§ WORK TO BE COMPLETED: Tell how many lines in the data contain the string "import", using a single number as the whole reply.

(Recorded data)
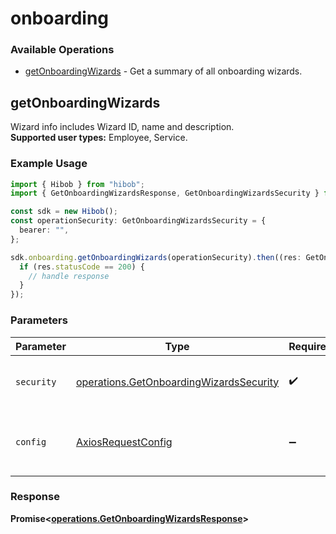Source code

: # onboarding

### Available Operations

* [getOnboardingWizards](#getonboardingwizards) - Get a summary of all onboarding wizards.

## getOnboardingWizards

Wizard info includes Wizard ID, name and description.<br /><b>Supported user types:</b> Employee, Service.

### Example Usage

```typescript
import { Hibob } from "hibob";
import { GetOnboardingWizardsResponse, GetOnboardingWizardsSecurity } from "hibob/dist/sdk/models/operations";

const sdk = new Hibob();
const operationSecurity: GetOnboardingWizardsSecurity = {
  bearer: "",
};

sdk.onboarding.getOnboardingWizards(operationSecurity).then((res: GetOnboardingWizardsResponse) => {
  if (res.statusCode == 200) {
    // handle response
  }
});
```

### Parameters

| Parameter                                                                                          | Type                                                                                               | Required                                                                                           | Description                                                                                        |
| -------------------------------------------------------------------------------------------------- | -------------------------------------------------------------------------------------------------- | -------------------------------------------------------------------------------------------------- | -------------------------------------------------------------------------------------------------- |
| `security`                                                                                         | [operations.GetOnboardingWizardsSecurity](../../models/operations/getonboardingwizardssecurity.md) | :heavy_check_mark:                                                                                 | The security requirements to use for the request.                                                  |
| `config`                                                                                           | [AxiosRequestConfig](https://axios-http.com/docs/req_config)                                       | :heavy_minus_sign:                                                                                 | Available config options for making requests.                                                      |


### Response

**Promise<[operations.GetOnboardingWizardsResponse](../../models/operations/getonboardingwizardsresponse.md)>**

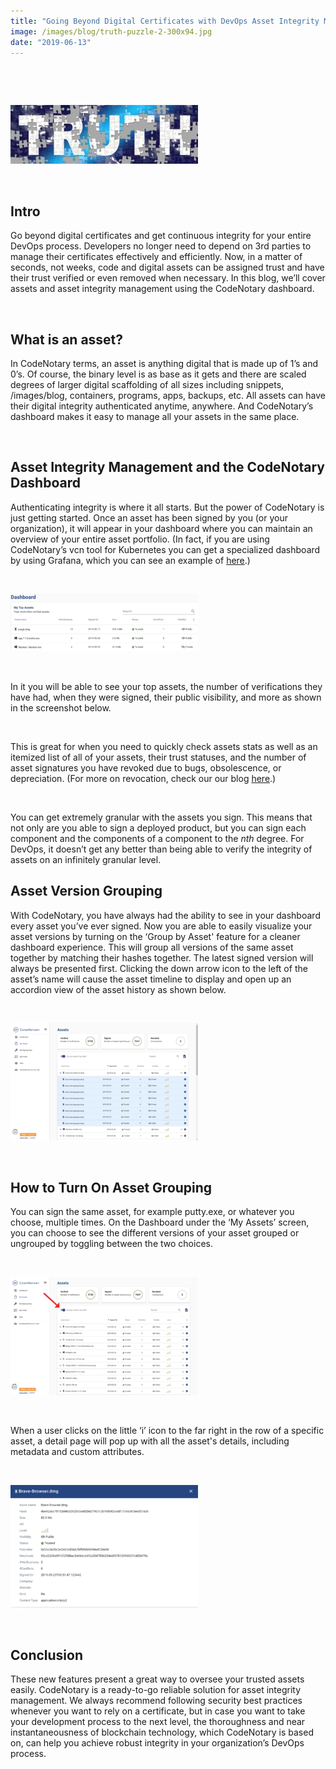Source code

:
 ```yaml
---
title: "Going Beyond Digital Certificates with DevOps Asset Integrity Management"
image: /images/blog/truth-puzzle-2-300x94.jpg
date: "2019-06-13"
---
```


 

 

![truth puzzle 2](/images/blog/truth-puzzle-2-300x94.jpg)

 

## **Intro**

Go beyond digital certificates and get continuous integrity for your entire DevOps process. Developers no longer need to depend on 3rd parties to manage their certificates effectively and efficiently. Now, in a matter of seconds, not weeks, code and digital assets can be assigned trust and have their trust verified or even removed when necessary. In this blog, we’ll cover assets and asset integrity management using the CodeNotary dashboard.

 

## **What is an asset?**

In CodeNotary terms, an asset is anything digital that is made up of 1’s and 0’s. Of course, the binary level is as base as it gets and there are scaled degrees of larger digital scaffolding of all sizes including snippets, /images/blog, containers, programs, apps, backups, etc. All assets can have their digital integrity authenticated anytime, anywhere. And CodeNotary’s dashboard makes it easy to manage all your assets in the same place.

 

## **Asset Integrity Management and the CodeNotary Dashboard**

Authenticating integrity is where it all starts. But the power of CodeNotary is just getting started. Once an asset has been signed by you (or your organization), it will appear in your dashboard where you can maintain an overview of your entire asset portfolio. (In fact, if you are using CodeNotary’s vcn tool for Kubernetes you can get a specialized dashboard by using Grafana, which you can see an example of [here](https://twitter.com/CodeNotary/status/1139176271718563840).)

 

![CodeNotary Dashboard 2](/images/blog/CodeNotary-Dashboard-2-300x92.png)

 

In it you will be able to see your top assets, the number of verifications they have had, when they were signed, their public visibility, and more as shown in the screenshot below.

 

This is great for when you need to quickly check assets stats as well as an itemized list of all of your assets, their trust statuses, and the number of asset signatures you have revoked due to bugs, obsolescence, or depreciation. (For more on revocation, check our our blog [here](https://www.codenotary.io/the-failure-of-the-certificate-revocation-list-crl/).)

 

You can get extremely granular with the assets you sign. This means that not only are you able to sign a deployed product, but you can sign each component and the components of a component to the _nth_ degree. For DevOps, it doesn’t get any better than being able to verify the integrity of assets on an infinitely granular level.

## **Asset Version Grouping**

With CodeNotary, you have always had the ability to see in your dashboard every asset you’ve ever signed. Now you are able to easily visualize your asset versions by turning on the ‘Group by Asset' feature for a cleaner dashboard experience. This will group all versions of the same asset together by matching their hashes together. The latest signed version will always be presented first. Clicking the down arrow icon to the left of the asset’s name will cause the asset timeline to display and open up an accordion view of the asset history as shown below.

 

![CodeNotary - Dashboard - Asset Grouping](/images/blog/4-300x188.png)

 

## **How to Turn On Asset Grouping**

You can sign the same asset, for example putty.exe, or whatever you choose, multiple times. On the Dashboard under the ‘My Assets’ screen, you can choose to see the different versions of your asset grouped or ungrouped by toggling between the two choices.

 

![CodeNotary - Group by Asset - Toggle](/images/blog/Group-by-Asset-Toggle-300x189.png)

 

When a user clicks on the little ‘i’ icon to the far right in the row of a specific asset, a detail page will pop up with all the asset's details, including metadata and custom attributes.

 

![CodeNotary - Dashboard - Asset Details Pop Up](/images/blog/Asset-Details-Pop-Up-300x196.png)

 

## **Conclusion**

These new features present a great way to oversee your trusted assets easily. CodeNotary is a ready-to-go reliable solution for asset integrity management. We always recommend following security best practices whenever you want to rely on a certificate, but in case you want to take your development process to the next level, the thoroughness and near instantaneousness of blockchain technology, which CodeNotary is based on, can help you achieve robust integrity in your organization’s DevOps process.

§ EXERCISE SOLUTION: 2